Impact on query performance of GROUP BY over a UNION ALL

To improve performance, very large tables are often segmented into several small tables and accessed using a UNION ALL in a view. For certain very specific queries using such a view with a GROUP BY, the Sybase IQ optimizer is able to enhance performance by pushing some GROUP BY operations into each arm of such a UNION ALL, performing the operations in parallel, then combining the results. This method, referred to as split GROUP BY, reduces the amount of data that is processed by the top level GROUP BY, and consequently reduces query processing time.

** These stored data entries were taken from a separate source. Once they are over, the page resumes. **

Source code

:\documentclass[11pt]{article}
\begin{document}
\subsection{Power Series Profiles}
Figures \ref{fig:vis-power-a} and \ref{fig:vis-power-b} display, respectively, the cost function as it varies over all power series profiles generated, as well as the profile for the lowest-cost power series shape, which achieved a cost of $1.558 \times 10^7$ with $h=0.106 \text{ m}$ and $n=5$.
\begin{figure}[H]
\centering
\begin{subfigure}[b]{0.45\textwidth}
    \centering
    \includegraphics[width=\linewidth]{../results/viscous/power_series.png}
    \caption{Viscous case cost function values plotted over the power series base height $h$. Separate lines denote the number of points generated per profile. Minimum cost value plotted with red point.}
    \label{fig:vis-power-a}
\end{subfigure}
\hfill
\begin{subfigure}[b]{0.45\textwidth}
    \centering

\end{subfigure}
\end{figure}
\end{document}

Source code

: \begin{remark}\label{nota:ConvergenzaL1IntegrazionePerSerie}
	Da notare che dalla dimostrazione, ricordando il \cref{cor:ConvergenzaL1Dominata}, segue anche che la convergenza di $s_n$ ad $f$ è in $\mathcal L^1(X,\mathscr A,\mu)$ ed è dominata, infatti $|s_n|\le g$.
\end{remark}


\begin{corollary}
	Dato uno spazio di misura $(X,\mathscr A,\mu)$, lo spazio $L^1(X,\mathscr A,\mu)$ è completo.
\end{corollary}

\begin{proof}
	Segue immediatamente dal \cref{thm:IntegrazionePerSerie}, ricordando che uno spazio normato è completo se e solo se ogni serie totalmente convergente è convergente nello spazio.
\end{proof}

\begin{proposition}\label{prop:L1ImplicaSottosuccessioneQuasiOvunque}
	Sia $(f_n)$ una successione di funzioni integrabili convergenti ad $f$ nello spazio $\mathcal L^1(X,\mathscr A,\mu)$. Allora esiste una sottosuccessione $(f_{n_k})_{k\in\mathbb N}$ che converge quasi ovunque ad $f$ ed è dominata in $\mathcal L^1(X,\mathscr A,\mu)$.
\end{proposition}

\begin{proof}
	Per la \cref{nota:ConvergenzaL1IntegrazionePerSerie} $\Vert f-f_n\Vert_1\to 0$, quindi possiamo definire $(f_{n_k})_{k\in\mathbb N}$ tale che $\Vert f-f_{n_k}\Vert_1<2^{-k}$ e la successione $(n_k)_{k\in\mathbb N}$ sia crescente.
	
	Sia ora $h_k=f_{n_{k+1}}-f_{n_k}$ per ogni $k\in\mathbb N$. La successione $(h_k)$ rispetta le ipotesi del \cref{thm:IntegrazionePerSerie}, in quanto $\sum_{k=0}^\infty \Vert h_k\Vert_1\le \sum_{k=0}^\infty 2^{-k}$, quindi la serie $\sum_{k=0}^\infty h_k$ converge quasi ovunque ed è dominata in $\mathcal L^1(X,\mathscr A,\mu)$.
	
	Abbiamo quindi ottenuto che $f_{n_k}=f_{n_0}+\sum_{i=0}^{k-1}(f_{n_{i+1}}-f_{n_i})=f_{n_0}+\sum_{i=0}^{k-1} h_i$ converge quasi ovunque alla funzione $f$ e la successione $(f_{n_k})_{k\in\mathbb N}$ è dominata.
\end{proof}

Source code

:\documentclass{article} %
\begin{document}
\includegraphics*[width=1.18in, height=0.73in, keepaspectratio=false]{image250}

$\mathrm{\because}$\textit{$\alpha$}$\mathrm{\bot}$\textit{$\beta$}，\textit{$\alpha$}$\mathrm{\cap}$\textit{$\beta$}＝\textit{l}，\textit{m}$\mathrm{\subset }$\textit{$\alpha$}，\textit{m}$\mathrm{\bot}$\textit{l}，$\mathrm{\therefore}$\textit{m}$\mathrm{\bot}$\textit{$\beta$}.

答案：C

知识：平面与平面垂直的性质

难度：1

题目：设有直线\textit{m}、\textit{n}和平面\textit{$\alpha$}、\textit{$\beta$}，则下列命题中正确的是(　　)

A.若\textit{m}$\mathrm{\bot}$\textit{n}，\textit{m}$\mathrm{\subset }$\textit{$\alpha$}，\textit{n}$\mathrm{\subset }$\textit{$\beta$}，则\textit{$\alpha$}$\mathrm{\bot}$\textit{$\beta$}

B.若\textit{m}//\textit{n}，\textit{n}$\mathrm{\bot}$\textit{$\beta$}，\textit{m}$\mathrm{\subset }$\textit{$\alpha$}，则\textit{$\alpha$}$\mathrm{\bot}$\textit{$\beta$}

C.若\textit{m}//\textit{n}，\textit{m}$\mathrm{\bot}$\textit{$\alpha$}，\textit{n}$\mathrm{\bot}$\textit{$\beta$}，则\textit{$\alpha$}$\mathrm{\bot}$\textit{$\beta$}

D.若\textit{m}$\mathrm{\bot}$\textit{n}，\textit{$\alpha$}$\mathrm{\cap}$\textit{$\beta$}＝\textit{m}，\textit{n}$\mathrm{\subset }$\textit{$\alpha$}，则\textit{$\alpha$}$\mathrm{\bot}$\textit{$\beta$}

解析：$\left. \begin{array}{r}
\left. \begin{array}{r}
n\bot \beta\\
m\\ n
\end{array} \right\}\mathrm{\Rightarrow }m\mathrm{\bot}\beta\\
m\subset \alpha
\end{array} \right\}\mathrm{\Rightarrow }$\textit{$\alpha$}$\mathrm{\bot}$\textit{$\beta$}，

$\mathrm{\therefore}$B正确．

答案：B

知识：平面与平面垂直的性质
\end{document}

Only certain queries with a GROUP BY over a UNION ALL show a performance improvement. The following simple query, for example, benefits from the split GROUP BY:

CREATE VIEW vtable (v1 int, v2 char(4)) AS
SELECT a1, a2 FROM tableA
UNION ALL
SELECT b1, b2 FROM tableB;

SELECT COUNT(*), SUM(v1) FROM vtable GROUP BY v2;

When analyzing this query, the optimizer first performs COUNT(*) GROUP BY on tableA and COUNT(*) GROUP BY on tableB, then passes these results to the top level GROUP BY. The top level GROUP BY performs a SUM of the two COUNT(*) results, to produce the final query result. Note that the role of the top level GROUP BY changes: the aggregation used by the top level GROUP BY is SUM instead of COUNT.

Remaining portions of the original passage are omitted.